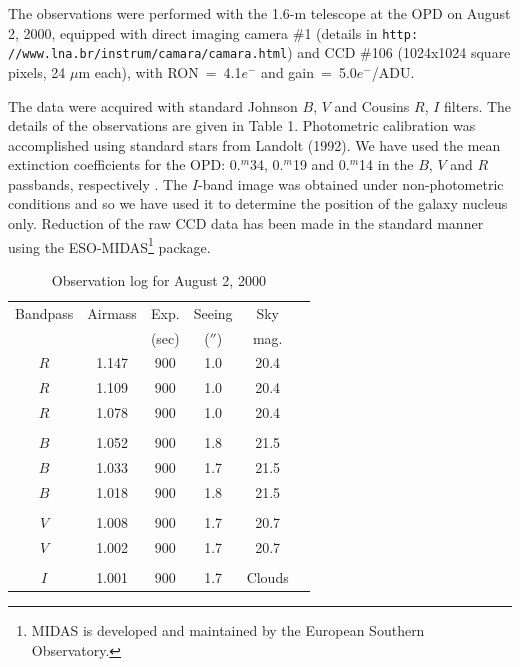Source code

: \documentclass{aa}
\begin{document}
The observations were performed with the 1.6-m telescope at the OPD on
August 2, 2000,  equipped with direct  imaging  camera \#1 (details in
{\tt  http:  //www.lna.br/instrum/camara/camara.html})  and CCD  \#106
(1024x1024 square pixels, 24 $\mu$m each), with  RON~=~4.1$e^{-}$  and
gain~=~5.0$e^{-}$/ADU.

The data were acquired with standard Johnson $B$, $V$ and Cousins $R$,
$I$  filters.  The  details  of  the  observations  are given in  Table  1.
Photometric  calibration  was  accomplished  using standard stars from
Landolt (1992).  We have used the mean extinction coefficients for the
OPD:  0.$^m$34,  0.$^m$19  and  0.$^m$14  in  the  $B$,  $V$  and  $R$  
passbands,
respectively .  The $I$-band image was obtained under  non-photometric
conditions  and so we have used it to  determine  the  position of the
galaxy  nucleus  only.  Reduction of the raw CCD data has been made in
the standard  manner using the  ESO-MIDAS\footnote{MIDAS  is developed
and maintained by the European Southern Observatory.}  package.

\begin{table}
\caption{Observation log for August 2, 2000}
\begin{center}
\begin{tabular}{cccccc}
\hline
Bandpass & Airmass  & Exp. & Seeing & Sky \\
         &          &(sec) &  ($''$)& mag. \\
\hline
$R$      & 1.147    & 900 &   1.0   &  20.4 \\
$R$      & 1.109    & 900 &   1.0   &  20.4  \\
$R$      & 1.078    & 900 &   1.0   &  20.4  \\
       &  &  &  &  \\
$B$      & 1.052    & 900 &   1.8   &  21.5 \\
$B$      & 1.033    & 900 &   1.7   &  21.5   \\
$B$      & 1.018    & 900 &   1.8   &  21.5  \\
&  &  &  &  \\
$V$      & 1.008    & 900 &   1.7   &  20.7 \\
$V$      & 1.002    & 900 &   1.7   &  20.7  \\
&  &  &  &  \\
$I$      & 1.001    & 900 &   1.7   & Clouds \\
\hline
\end{tabular}
\end{center}
\end{table}
\end{document}
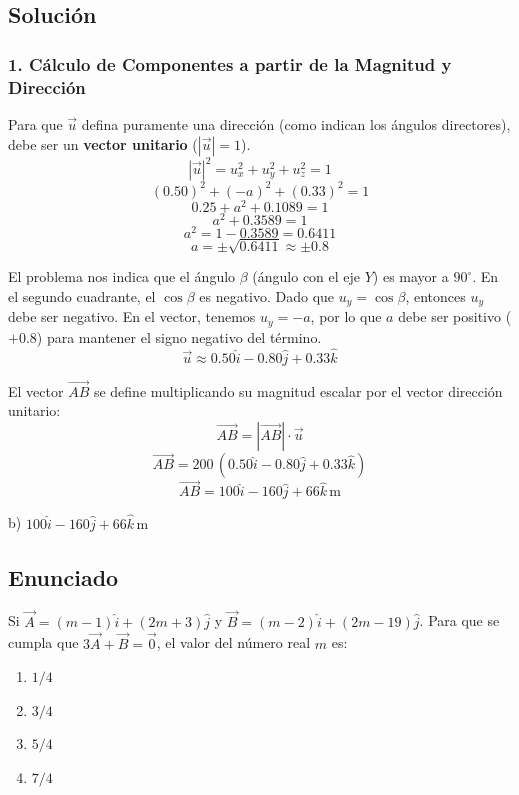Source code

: \documentclass[12pt, a4paper]{article}
\begin{document}
\subsection*{Solución}

\subsubsection*{1. Cálculo de Componentes a partir de la Magnitud y Dirección}
Para que $\vec{u}$ defina puramente una dirección (como indican los ángulos directores), debe ser un \textbf{vector unitario} ($|\vec{u}| = 1$). 
$$ |\vec{u}|^2 = u_x^2 + u_y^2 + u_z^2 = 1 $$
$$ (0.50)^2 + (-a)^2 + (0.33)^2 = 1 $$
$$ 0.25 + a^2 + 0.1089 = 1 $$
$$ a^2 + 0.3589 = 1 $$
$$ a^2 = 1 - 0.3589 = 0.6411 $$
$$ a = \pm\sqrt{0.6411} \approx \pm 0.8 $$

El problema nos indica que el ángulo $\beta$ (ángulo con el eje $Y$) es mayor a $90^\circ$. En el segundo cuadrante, el $\cos\beta$ es negativo. 
Dado que $u_y = \cos\beta$, entonces $u_y$ debe ser negativo. 
En el vector, tenemos $u_y = -a$, por lo que $a$ debe ser positivo ($+0.8$) para mantener el signo negativo del término.
$$ \vec{u} \approx 0.50 \hat{i} - 0.80 \hat{j} + 0.33 \hat{k} $$

El vector $\vec{AB}$ se define multiplicando su magnitud escalar por el vector dirección unitario:
$$ \vec{AB} = |\vec{AB}| \cdot \vec{u} $$
$$ \vec{AB} = 200 \, (0.50 \hat{i} - 0.80 \hat{j} + 0.33 \hat{k}) $$
$$ \vec{AB} = 100 \hat{i} - 160 \hat{j} + 66 \hat{k} \, \text{m} $$

\begin{tcolorbox}[colback=green!5!white, colframe=green!50!black, title=Respuesta Final]
\centering \Large b) $100 \hat{i} - 160 \hat{j} + 66 \hat{k} \, \text{m}$
\end{tcolorbox}

\newpage


\subsection*{Enunciado}
Si $\vec{A} = (m-1)\hat{i} + (2m+3)\hat{j}$ y $\vec{B} = (m-2)\hat{i} + (2m-19)\hat{j}$. Para que se cumpla que $3\vec{A} + \vec{B} = \vec{0}$, el valor del número real $m$ es:
\begin{enumerate}[label=\alph*)]
    \item $1/4$
    \item $3/4$
    \item $5/4$
    \item $7/4$
\end{enumerate}
\end{document}

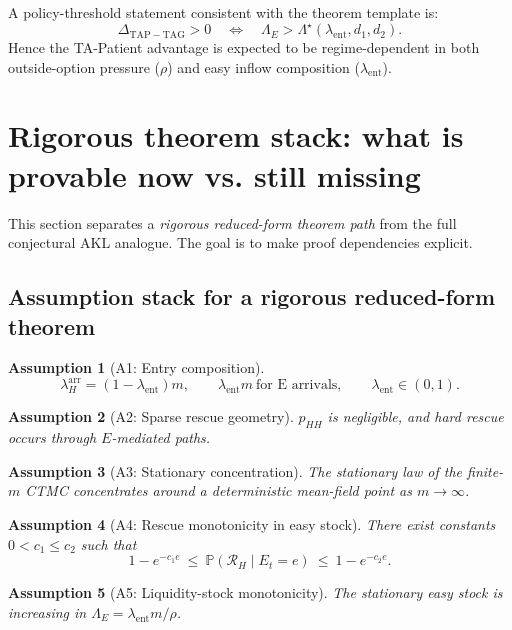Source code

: \documentclass{article}
\newtheorem{assumption}{Assumption}
\newcommand{\PP}{\mathbb{P}}
\begin{document}
A policy-threshold statement consistent with the theorem template is:
\[
\Delta_{\mathrm{TAP}\!-\!\mathrm{TAG}}>0
\quad\Longleftrightarrow\quad
\Lambda_E>\Lambda^\star(\lambda_{\mathrm{ent}},d_1,d_2).
\]
Hence the TA-Patient advantage is expected to be regime-dependent in both outside-option pressure (\(\rho\)) and easy inflow composition (\(\lambda_{\mathrm{ent}}\)).

\section{Rigorous theorem stack: what is provable now vs. still missing}

This section separates a \emph{rigorous reduced-form theorem path} from the full conjectural AKL analogue. The goal is to make proof dependencies explicit.

\subsection{Assumption stack for a rigorous reduced-form theorem}

\begin{assumption}[A1: Entry composition]
\[
\lambda_H^{\mathrm{arr}}=(1-\lambda_{\mathrm{ent}})m,\qquad
\lambda_{\mathrm{ent}}m\ \text{for E arrivals},\qquad
\lambda_{\mathrm{ent}}\in(0,1).
\]
\end{assumption}

\begin{assumption}[A2: Sparse rescue geometry]
\(p_{HH}\) is negligible, and hard rescue occurs through \(E\)-mediated paths.
\end{assumption}

\begin{assumption}[A3: Stationary concentration]
The stationary law of the finite-\(m\) CTMC concentrates around a deterministic mean-field point as \(m\to\infty\).
\end{assumption}

\begin{assumption}[A4: Rescue monotonicity in easy stock]
There exist constants \(0<c_1\le c_2\) such that
\[
1-e^{-c_1 e}\ \le\ \PP(\mathcal R_H\mid E_t=e)\ \le\ 1-e^{-c_2 e}.
\]
\end{assumption}

\begin{assumption}[A5: Liquidity-stock monotonicity]
The stationary easy stock is increasing in \(\Lambda_E=\lambda_{\mathrm{ent}}m/\rho\).
\end{assumption}
\end{document}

##########

Copy the entries above verbatim. Pictures do not belong in the copy.

Source code

: \documentclass{aa}
\begin{document}
The observations were performed with the 1.6-m telescope at the OPD on
August 2, 2000,  equipped with direct  imaging  camera \#1 (details in
{\tt  http:  //www.lna.br/instrum/camara/camara.html})  and CCD  \#106
(1024x1024 square pixels, 24 $\mu$m each), with  RON~=~4.1$e^{-}$  and
gain~=~5.0$e^{-}$/ADU.

The data were acquired with standard Johnson $B$, $V$ and Cousins $R$,
$I$  filters.  The  details  of  the  observations  are given in  Table  1.
Photometric  calibration  was  accomplished  using standard stars from
Landolt (1992).  We have used the mean extinction coefficients for the
OPD:  0.$^m$34,  0.$^m$19  and  0.$^m$14  in  the  $B$,  $V$  and  $R$  
passbands,
respectively .  The $I$-band image was obtained under  non-photometric
conditions  and so we have used it to  determine  the  position of the
galaxy  nucleus  only.  Reduction of the raw CCD data has been made in
the standard  manner using the  ESO-MIDAS\footnote{MIDAS  is developed
and maintained by the European Southern Observatory.}  package.

\begin{table}
\caption{Observation log for August 2, 2000}
\begin{center}
\begin{tabular}{cccccc}
\hline
Bandpass & Airmass  & Exp. & Seeing & Sky \\
         &          &(sec) &  ($''$)& mag. \\
\hline
$R$      & 1.147    & 900 &   1.0   &  20.4 \\
$R$      & 1.109    & 900 &   1.0   &  20.4  \\
$R$      & 1.078    & 900 &   1.0   &  20.4  \\
       &  &  &  &  \\
$B$      & 1.052    & 900 &   1.8   &  21.5 \\
$B$      & 1.033    & 900 &   1.7   &  21.5   \\
$B$      & 1.018    & 900 &   1.8   &  21.5  \\
&  &  &  &  \\
$V$      & 1.008    & 900 &   1.7   &  20.7 \\
$V$      & 1.002    & 900 &   1.7   &  20.7  \\
&  &  &  &  \\
$I$      & 1.001    & 900 &   1.7   & Clouds \\
\hline
\end{tabular}
\end{center}
\end{table}
\end{document}
Source code

: \documentclass[12pt, a4paper]{article}
\begin{document}
\subsection*{Solución}

\subsubsection*{1. Cálculo de Componentes a partir de la Magnitud y Dirección}
Para que $\vec{u}$ defina puramente una dirección (como indican los ángulos directores), debe ser un \textbf{vector unitario} ($|\vec{u}| = 1$). 
$$ |\vec{u}|^2 = u_x^2 + u_y^2 + u_z^2 = 1 $$
$$ (0.50)^2 + (-a)^2 + (0.33)^2 = 1 $$
$$ 0.25 + a^2 + 0.1089 = 1 $$
$$ a^2 + 0.3589 = 1 $$
$$ a^2 = 1 - 0.3589 = 0.6411 $$
$$ a = \pm\sqrt{0.6411} \approx \pm 0.8 $$

El problema nos indica que el ángulo $\beta$ (ángulo con el eje $Y$) es mayor a $90^\circ$. En el segundo cuadrante, el $\cos\beta$ es negativo. 
Dado que $u_y = \cos\beta$, entonces $u_y$ debe ser negativo. 
En el vector, tenemos $u_y = -a$, por lo que $a$ debe ser positivo ($+0.8$) para mantener el signo negativo del término.
$$ \vec{u} \approx 0.50 \hat{i} - 0.80 \hat{j} + 0.33 \hat{k} $$

El vector $\vec{AB}$ se define multiplicando su magnitud escalar por el vector dirección unitario:
$$ \vec{AB} = |\vec{AB}| \cdot \vec{u} $$
$$ \vec{AB} = 200 \, (0.50 \hat{i} - 0.80 \hat{j} + 0.33 \hat{k}) $$
$$ \vec{AB} = 100 \hat{i} - 160 \hat{j} + 66 \hat{k} \, \text{m} $$

\begin{tcolorbox}[colback=green!5!white, colframe=green!50!black, title=Respuesta Final]
\centering \Large b) $100 \hat{i} - 160 \hat{j} + 66 \hat{k} \, \text{m}$
\end{tcolorbox}

\newpage


\subsection*{Enunciado}
Si $\vec{A} = (m-1)\hat{i} + (2m+3)\hat{j}$ y $\vec{B} = (m-2)\hat{i} + (2m-19)\hat{j}$. Para que se cumpla que $3\vec{A} + \vec{B} = \vec{0}$, el valor del número real $m$ es:
\begin{enumerate}[label=\alph*)]
    \item $1/4$
    \item $3/4$
    \item $5/4$
    \item $7/4$
\end{enumerate}
\end{document}

Source code

: \documentclass{article}
\newtheorem{assumption}{Assumption}
\newcommand{\PP}{\mathbb{P}}
\begin{document}
A policy-threshold statement consistent with the theorem template is:
\[
\Delta_{\mathrm{TAP}\!-\!\mathrm{TAG}}>0
\quad\Longleftrightarrow\quad
\Lambda_E>\Lambda^\star(\lambda_{\mathrm{ent}},d_1,d_2).
\]
Hence the TA-Patient advantage is expected to be regime-dependent in both outside-option pressure (\(\rho\)) and easy inflow composition (\(\lambda_{\mathrm{ent}}\)).

\section{Rigorous theorem stack: what is provable now vs. still missing}

This section separates a \emph{rigorous reduced-form theorem path} from the full conjectural AKL analogue. The goal is to make proof dependencies explicit.

\subsection{Assumption stack for a rigorous reduced-form theorem}

\begin{assumption}[A1: Entry composition]
\[
\lambda_H^{\mathrm{arr}}=(1-\lambda_{\mathrm{ent}})m,\qquad
\lambda_{\mathrm{ent}}m\ \text{for E arrivals},\qquad
\lambda_{\mathrm{ent}}\in(0,1).
\]
\end{assumption}

\begin{assumption}[A2: Sparse rescue geometry]
\(p_{HH}\) is negligible, and hard rescue occurs through \(E\)-mediated paths.
\end{assumption}

\begin{assumption}[A3: Stationary concentration]
The stationary law of the finite-\(m\) CTMC concentrates around a deterministic mean-field point as \(m\to\infty\).
\end{assumption}

\begin{assumption}[A4: Rescue monotonicity in easy stock]
There exist constants \(0<c_1\le c_2\) such that
\[
1-e^{-c_1 e}\ \le\ \PP(\mathcal R_H\mid E_t=e)\ \le\ 1-e^{-c_2 e}.
\]
\end{assumption}

\begin{assumption}[A5: Liquidity-stock monotonicity]
The stationary easy stock is increasing in \(\Lambda_E=\lambda_{\mathrm{ent}}m/\rho\).
\end{assumption}
\end{document}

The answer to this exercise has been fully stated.